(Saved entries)
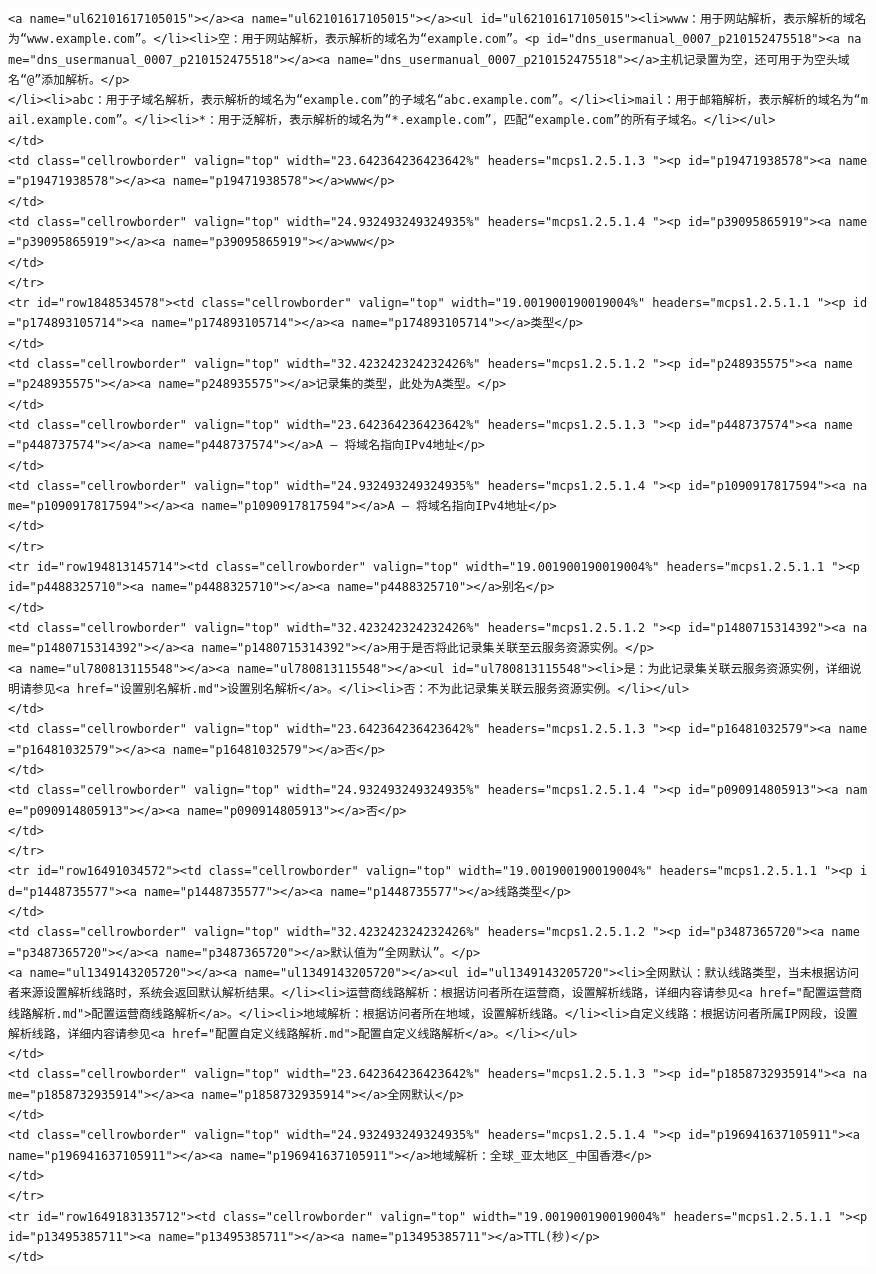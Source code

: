     <a name="ul62101617105015"></a><a name="ul62101617105015"></a><ul id="ul62101617105015"><li>www：用于网站解析，表示解析的域名为“www.example.com”。</li><li>空：用于网站解析，表示解析的域名为“example.com”。<p id="dns_usermanual_0007_p210152475518"><a name="dns_usermanual_0007_p210152475518"></a><a name="dns_usermanual_0007_p210152475518"></a>主机记录置为空，还可用于为空头域名“@”添加解析。</p>
    </li><li>abc：用于子域名解析，表示解析的域名为“example.com”的子域名“abc.example.com”。</li><li>mail：用于邮箱解析，表示解析的域名为“mail.example.com”。</li><li>*：用于泛解析，表示解析的域名为“*.example.com”，匹配“example.com”的所有子域名。</li></ul>
    </td>
    <td class="cellrowborder" valign="top" width="23.642364236423642%" headers="mcps1.2.5.1.3 "><p id="p19471938578"><a name="p19471938578"></a><a name="p19471938578"></a>www</p>
    </td>
    <td class="cellrowborder" valign="top" width="24.932493249324935%" headers="mcps1.2.5.1.4 "><p id="p39095865919"><a name="p39095865919"></a><a name="p39095865919"></a>www</p>
    </td>
    </tr>
    <tr id="row1848534578"><td class="cellrowborder" valign="top" width="19.001900190019004%" headers="mcps1.2.5.1.1 "><p id="p174893105714"><a name="p174893105714"></a><a name="p174893105714"></a>类型</p>
    </td>
    <td class="cellrowborder" valign="top" width="32.423242324232426%" headers="mcps1.2.5.1.2 "><p id="p248935575"><a name="p248935575"></a><a name="p248935575"></a>记录集的类型，此处为A类型。</p>
    </td>
    <td class="cellrowborder" valign="top" width="23.642364236423642%" headers="mcps1.2.5.1.3 "><p id="p448737574"><a name="p448737574"></a><a name="p448737574"></a>A – 将域名指向IPv4地址</p>
    </td>
    <td class="cellrowborder" valign="top" width="24.932493249324935%" headers="mcps1.2.5.1.4 "><p id="p1090917817594"><a name="p1090917817594"></a><a name="p1090917817594"></a>A – 将域名指向IPv4地址</p>
    </td>
    </tr>
    <tr id="row194813145714"><td class="cellrowborder" valign="top" width="19.001900190019004%" headers="mcps1.2.5.1.1 "><p id="p4488325710"><a name="p4488325710"></a><a name="p4488325710"></a>别名</p>
    </td>
    <td class="cellrowborder" valign="top" width="32.423242324232426%" headers="mcps1.2.5.1.2 "><p id="p1480715314392"><a name="p1480715314392"></a><a name="p1480715314392"></a>用于是否将此记录集关联至云服务资源实例。</p>
    <a name="ul780813115548"></a><a name="ul780813115548"></a><ul id="ul780813115548"><li>是：为此记录集关联云服务资源实例，详细说明请参见<a href="设置别名解析.md">设置别名解析</a>。</li><li>否：不为此记录集关联云服务资源实例。</li></ul>
    </td>
    <td class="cellrowborder" valign="top" width="23.642364236423642%" headers="mcps1.2.5.1.3 "><p id="p16481032579"><a name="p16481032579"></a><a name="p16481032579"></a>否</p>
    </td>
    <td class="cellrowborder" valign="top" width="24.932493249324935%" headers="mcps1.2.5.1.4 "><p id="p090914805913"><a name="p090914805913"></a><a name="p090914805913"></a>否</p>
    </td>
    </tr>
    <tr id="row16491034572"><td class="cellrowborder" valign="top" width="19.001900190019004%" headers="mcps1.2.5.1.1 "><p id="p1448735577"><a name="p1448735577"></a><a name="p1448735577"></a>线路类型</p>
    </td>
    <td class="cellrowborder" valign="top" width="32.423242324232426%" headers="mcps1.2.5.1.2 "><p id="p3487365720"><a name="p3487365720"></a><a name="p3487365720"></a>默认值为“全网默认”。</p>
    <a name="ul1349143205720"></a><a name="ul1349143205720"></a><ul id="ul1349143205720"><li>全网默认：默认线路类型，当未根据访问者来源设置解析线路时，系统会返回默认解析结果。</li><li>运营商线路解析：根据访问者所在运营商，设置解析线路，详细内容请参见<a href="配置运营商线路解析.md">配置运营商线路解析</a>。</li><li>地域解析：根据访问者所在地域，设置解析线路。</li><li>自定义线路：根据访问者所属IP网段，设置解析线路，详细内容请参见<a href="配置自定义线路解析.md">配置自定义线路解析</a>。</li></ul>
    </td>
    <td class="cellrowborder" valign="top" width="23.642364236423642%" headers="mcps1.2.5.1.3 "><p id="p1858732935914"><a name="p1858732935914"></a><a name="p1858732935914"></a>全网默认</p>
    </td>
    <td class="cellrowborder" valign="top" width="24.932493249324935%" headers="mcps1.2.5.1.4 "><p id="p196941637105911"><a name="p196941637105911"></a><a name="p196941637105911"></a>地域解析：全球_亚太地区_中国香港</p>
    </td>
    </tr>
    <tr id="row1649183135712"><td class="cellrowborder" valign="top" width="19.001900190019004%" headers="mcps1.2.5.1.1 "><p id="p13495385711"><a name="p13495385711"></a><a name="p13495385711"></a>TTL(秒)</p>
    </td>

__Assignment__:
Except for the pictures, set down all of the records exactly as they are.

__Answer to this task__:
Source code

:     <a name="ul62101617105015"></a><a name="ul62101617105015"></a><ul id="ul62101617105015"><li>www：用于网站解析，表示解析的域名为“www.example.com”。</li><li>空：用于网站解析，表示解析的域名为“example.com”。<p id="dns_usermanual_0007_p210152475518"><a name="dns_usermanual_0007_p210152475518"></a><a name="dns_usermanual_0007_p210152475518"></a>主机记录置为空，还可用于为空头域名“@”添加解析。</p>
    </li><li>abc：用于子域名解析，表示解析的域名为“example.com”的子域名“abc.example.com”。</li><li>mail：用于邮箱解析，表示解析的域名为“mail.example.com”。</li><li>*：用于泛解析，表示解析的域名为“*.example.com”，匹配“example.com”的所有子域名。</li></ul>
    </td>
    <td class="cellrowborder" valign="top" width="23.642364236423642%" headers="mcps1.2.5.1.3 "><p id="p19471938578"><a name="p19471938578"></a><a name="p19471938578"></a>www</p>
    </td>
    <td class="cellrowborder" valign="top" width="24.932493249324935%" headers="mcps1.2.5.1.4 "><p id="p39095865919"><a name="p39095865919"></a><a name="p39095865919"></a>www</p>
    </td>
    </tr>
    <tr id="row1848534578"><td class="cellrowborder" valign="top" width="19.001900190019004%" headers="mcps1.2.5.1.1 "><p id="p174893105714"><a name="p174893105714"></a><a name="p174893105714"></a>类型</p>
    </td>
    <td class="cellrowborder" valign="top" width="32.423242324232426%" headers="mcps1.2.5.1.2 "><p id="p248935575"><a name="p248935575"></a><a name="p248935575"></a>记录集的类型，此处为A类型。</p>
    </td>
    <td class="cellrowborder" valign="top" width="23.642364236423642%" headers="mcps1.2.5.1.3 "><p id="p448737574"><a name="p448737574"></a><a name="p448737574"></a>A – 将域名指向IPv4地址</p>
    </td>
    <td class="cellrowborder" valign="top" width="24.932493249324935%" headers="mcps1.2.5.1.4 "><p id="p1090917817594"><a name="p1090917817594"></a><a name="p1090917817594"></a>A – 将域名指向IPv4地址</p>
    </td>
    </tr>
    <tr id="row194813145714"><td class="cellrowborder" valign="top" width="19.001900190019004%" headers="mcps1.2.5.1.1 "><p id="p4488325710"><a name="p4488325710"></a><a name="p4488325710"></a>别名</p>
    </td>
    <td class="cellrowborder" valign="top" width="32.423242324232426%" headers="mcps1.2.5.1.2 "><p id="p1480715314392"><a name="p1480715314392"></a><a name="p1480715314392"></a>用于是否将此记录集关联至云服务资源实例。</p>
    <a name="ul780813115548"></a><a name="ul780813115548"></a><ul id="ul780813115548"><li>是：为此记录集关联云服务资源实例，详细说明请参见<a href="设置别名解析.md">设置别名解析</a>。</li><li>否：不为此记录集关联云服务资源实例。</li></ul>
    </td>
    <td class="cellrowborder" valign="top" width="23.642364236423642%" headers="mcps1.2.5.1.3 "><p id="p16481032579"><a name="p16481032579"></a><a name="p16481032579"></a>否</p>
    </td>
    <td class="cellrowborder" valign="top" width="24.932493249324935%" headers="mcps1.2.5.1.4 "><p id="p090914805913"><a name="p090914805913"></a><a name="p090914805913"></a>否</p>
    </td>
    </tr>
    <tr id="row16491034572"><td class="cellrowborder" valign="top" width="19.001900190019004%" headers="mcps1.2.5.1.1 "><p id="p1448735577"><a name="p1448735577"></a><a name="p1448735577"></a>线路类型</p>
    </td>
    <td class="cellrowborder" valign="top" width="32.423242324232426%" headers="mcps1.2.5.1.2 "><p id="p3487365720"><a name="p3487365720"></a><a name="p3487365720"></a>默认值为“全网默认”。</p>
    <a name="ul1349143205720"></a><a name="ul1349143205720"></a><ul id="ul1349143205720"><li>全网默认：默认线路类型，当未根据访问者来源设置解析线路时，系统会返回默认解析结果。</li><li>运营商线路解析：根据访问者所在运营商，设置解析线路，详细内容请参见<a href="配置运营商线路解析.md">配置运营商线路解析</a>。</li><li>地域解析：根据访问者所在地域，设置解析线路。</li><li>自定义线路：根据访问者所属IP网段，设置解析线路，详细内容请参见<a href="配置自定义线路解析.md">配置自定义线路解析</a>。</li></ul>
    </td>
    <td class="cellrowborder" valign="top" width="23.642364236423642%" headers="mcps1.2.5.1.3 "><p id="p1858732935914"><a name="p1858732935914"></a><a name="p1858732935914"></a>全网默认</p>
    </td>
    <td class="cellrowborder" valign="top" width="24.932493249324935%" headers="mcps1.2.5.1.4 "><p id="p196941637105911"><a name="p196941637105911"></a><a name="p196941637105911"></a>地域解析：全球_亚太地区_中国香港</p>
    </td>
    </tr>
    <tr id="row1649183135712"><td class="cellrowborder" valign="top" width="19.001900190019004%" headers="mcps1.2.5.1.1 "><p id="p13495385711"><a name="p13495385711"></a><a name="p13495385711"></a>TTL(秒)</p>
    </td>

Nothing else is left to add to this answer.